Today's Internet video commercials often excite us to ill-conceived impossible futures; meanwhile the mobile wireless applications in actual use are being produced for a revolution that is not televised. Utility often battles glamour. How could a simple technology like the 1959 Volkswagen succeed against the muscle of Detroit? Volkswagen, with an annual advertising budget of $800,000, faced enormous U.S. automotive marketing campaigns such as the one that spent $8 million in four months for a car called the Edsel. Even with all that "convincing advertising," the Edsel went nowhere. Buyers understood the differences and small thinking prevailed.

Perhaps success depends on how you think about your mobile business. Steve Case, founder of AOL, built the largest media company in the world on slow dial-up connections (less than 56 kbps), which 88 percent of people in the United States experience as their Internet connection in 2001. People find great value in basic technology. Journalists and analysts often chronicle the disadvantages of wireless technology. In their jolly jaded confidence, they assert that people need powerful devices and faster connections. But a shrunken graphical supercomputer with a powerful connection is not useful on the road; nor is it likely to solve mobile problems. It is likely to slow you down. Mobile users need on-the-spot personal information from handy wireless devices. They need less, not more. This is new territory and a development team that is knowledgeable and focused on wireless possibilities can help discover the best purpose of a mobile application.

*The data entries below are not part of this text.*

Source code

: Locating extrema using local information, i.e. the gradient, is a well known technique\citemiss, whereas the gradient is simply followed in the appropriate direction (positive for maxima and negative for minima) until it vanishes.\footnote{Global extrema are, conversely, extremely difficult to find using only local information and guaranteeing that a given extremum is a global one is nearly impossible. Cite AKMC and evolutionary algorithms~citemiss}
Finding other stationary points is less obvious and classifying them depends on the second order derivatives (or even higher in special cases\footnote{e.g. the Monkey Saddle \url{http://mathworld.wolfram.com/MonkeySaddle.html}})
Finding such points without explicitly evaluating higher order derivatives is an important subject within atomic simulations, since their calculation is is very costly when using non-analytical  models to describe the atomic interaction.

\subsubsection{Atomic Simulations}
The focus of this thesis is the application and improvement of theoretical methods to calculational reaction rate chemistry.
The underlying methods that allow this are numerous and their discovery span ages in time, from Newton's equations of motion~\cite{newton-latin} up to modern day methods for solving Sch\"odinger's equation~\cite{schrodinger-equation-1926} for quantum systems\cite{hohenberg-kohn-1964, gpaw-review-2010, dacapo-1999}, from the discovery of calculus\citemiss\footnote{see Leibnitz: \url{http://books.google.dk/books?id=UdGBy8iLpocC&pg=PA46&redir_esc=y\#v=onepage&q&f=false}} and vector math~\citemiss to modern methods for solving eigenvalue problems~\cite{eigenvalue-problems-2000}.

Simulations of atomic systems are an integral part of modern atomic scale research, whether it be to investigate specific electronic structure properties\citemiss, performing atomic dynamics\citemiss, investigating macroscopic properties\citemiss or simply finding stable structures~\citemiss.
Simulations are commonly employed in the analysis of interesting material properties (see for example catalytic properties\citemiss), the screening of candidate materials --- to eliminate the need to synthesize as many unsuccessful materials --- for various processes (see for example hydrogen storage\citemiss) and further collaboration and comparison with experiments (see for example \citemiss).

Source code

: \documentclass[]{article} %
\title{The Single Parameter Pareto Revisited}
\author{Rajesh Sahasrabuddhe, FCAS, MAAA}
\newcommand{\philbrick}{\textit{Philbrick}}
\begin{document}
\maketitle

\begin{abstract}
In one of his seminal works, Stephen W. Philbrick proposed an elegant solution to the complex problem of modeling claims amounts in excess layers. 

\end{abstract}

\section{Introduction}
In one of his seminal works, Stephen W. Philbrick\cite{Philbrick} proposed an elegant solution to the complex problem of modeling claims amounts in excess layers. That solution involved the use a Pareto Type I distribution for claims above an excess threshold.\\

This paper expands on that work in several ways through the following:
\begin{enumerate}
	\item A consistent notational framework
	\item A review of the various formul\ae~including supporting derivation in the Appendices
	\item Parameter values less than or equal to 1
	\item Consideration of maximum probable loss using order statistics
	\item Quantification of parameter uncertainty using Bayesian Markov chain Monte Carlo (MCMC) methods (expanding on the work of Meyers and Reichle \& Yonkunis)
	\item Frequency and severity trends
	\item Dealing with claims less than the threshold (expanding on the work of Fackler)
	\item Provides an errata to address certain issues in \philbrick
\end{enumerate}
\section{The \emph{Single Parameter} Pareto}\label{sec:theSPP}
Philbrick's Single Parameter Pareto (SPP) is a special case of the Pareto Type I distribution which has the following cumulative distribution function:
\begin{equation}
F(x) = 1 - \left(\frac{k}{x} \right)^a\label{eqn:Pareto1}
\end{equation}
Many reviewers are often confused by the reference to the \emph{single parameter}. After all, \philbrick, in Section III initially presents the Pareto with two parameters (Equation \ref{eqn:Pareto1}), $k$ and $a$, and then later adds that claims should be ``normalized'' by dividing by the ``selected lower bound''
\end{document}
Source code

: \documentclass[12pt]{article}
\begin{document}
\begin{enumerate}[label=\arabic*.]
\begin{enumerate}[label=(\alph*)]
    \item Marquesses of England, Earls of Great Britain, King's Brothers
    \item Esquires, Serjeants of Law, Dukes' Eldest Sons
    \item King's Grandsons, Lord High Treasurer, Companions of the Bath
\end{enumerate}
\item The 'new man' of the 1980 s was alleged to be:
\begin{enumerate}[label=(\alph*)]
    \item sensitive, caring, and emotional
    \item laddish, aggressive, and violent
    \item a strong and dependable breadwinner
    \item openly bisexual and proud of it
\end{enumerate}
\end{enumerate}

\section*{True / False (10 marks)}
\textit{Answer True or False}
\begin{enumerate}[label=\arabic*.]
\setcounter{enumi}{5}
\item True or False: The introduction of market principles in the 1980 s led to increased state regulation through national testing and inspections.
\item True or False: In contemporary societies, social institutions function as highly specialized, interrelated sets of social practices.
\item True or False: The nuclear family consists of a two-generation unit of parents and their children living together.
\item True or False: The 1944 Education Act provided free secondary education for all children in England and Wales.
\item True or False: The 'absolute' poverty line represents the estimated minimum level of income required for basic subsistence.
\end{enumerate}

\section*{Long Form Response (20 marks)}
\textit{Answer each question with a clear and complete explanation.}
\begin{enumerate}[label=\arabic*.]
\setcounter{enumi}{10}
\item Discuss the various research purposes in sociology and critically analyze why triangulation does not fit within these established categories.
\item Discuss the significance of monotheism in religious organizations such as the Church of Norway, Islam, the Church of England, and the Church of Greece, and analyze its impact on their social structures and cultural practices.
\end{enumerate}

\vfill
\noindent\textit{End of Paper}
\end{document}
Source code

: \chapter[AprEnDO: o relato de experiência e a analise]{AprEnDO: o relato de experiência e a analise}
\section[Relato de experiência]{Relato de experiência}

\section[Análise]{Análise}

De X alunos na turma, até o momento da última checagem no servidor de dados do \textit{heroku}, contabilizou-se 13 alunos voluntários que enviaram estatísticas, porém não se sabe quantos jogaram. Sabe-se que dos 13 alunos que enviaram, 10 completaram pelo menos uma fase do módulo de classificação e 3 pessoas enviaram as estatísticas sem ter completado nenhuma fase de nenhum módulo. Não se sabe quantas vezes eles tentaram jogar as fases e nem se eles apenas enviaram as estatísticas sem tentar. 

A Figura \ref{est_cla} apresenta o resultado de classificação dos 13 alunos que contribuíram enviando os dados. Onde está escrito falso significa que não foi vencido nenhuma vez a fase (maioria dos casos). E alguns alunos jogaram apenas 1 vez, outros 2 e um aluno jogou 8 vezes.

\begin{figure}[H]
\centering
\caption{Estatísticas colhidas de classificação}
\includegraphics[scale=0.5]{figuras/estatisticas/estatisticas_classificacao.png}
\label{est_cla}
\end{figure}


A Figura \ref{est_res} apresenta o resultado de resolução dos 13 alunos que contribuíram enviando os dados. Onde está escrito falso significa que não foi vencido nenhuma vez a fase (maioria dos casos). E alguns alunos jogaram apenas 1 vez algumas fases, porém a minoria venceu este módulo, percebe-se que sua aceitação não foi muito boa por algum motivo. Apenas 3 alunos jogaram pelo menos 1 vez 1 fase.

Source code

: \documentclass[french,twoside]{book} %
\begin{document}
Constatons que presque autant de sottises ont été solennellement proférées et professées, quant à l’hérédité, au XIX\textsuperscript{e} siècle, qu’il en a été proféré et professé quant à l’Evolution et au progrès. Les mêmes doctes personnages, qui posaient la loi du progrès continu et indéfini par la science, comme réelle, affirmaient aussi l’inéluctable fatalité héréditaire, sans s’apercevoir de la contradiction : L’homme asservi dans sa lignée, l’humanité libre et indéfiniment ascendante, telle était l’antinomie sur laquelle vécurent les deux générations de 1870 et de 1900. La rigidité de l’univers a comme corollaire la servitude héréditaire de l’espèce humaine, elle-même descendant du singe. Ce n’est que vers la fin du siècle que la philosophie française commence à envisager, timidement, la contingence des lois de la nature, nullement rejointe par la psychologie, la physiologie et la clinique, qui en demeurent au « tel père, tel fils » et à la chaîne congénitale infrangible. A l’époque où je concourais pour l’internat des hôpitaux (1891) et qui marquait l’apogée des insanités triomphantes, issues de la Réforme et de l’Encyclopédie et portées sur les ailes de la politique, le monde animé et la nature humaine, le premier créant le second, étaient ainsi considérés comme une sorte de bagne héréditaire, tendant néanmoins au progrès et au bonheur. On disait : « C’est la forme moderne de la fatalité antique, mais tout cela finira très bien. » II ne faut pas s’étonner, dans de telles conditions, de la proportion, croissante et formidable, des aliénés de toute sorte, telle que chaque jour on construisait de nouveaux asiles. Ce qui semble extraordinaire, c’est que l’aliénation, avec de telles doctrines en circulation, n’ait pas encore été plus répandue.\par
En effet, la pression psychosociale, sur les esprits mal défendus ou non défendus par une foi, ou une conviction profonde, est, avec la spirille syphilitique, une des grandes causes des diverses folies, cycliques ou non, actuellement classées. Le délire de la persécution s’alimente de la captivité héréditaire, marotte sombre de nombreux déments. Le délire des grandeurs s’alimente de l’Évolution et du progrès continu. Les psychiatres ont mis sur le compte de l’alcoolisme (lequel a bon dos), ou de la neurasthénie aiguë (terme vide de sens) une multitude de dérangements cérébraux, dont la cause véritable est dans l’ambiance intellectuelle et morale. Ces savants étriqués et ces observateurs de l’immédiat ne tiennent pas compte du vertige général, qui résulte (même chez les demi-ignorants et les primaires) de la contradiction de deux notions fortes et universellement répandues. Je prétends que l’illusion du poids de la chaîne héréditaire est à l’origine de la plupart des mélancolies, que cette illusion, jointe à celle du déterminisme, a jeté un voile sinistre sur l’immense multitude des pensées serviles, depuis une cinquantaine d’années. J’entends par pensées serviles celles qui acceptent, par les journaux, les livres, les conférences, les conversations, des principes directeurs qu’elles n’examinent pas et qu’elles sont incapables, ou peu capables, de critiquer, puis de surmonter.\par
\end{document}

Much of the world either has a PC or does not need one. Many parts of the world find success in the wireless Internet as smaller, more efficient wireless devices connect simply with institutions that supply content and services. The makers of the technology and the culture that uses it understand that small is beautiful. This direct thinking has led to generous adoption rates in Japan. Must we wait for the gas-guzzling, power-hungry vehicle when it is clear that a small Bug will do?

"Thinking small" is the basis for a new wireless culture that experiences good mobile applications. It finds that Web sites waste time; simple text makes the point; direct personal applications work best; information about location and personalized data is an advantage. Thinking small is about messages and notes, not email and documents. The wireless features listed in Table 24 are for those who think small and talk small. A typical mobile traveler's feeling about mobile devices is, "The cool thing about my Web phone is that when I get off a plane, it sets the time automatically. It knows where it is. I do not have to boot it up. It does not crash. I can use it in more places than my PC. My important information is with me, as I need it. It is always on, I am always connected, and it fits in my pocket like car keys."

Table 24 Features of wireless devices compared to features of PCs

Wireless Small Talk

PC Big Talk

Battery life in days

Power supply in minutes for blackouts

Small and portable

Big and powerful

Weight in ounces

Weight in pounds

CPU functions in silicon

CPU functions in memory

Fits hand, fits pocket

Fits under a desk

Storage in megabytes

Storage in gigabytes

Memory in megabytes

Memory in hundreds of megabytes

Screen visibility, lines

Screen size 19" or bigger, millions of colors

Personal content

Enterprise application software

Touch screen

Three-button mouse with thumbwheel

Small keyboard

100 keys + 12 functions on 18"-wide keyboard

Network always on

Network always on

19.2 kbps or faster

128 kbps or faster



Voice clarity


Miniaturization is certainly the key trend in digital device manufacturing. Some say that cellular phone screens are too small. While these developers wait for the screen to come, leading engineers see a minimalist opportunity to build mobile wireless applications that are small and powerful. It is a design opportunity that does not come often. In a small text space, one can communicate simply and to the point of necessity. The challenge for developers is to determine essentially what people want when they are on the go and arriving at specific places.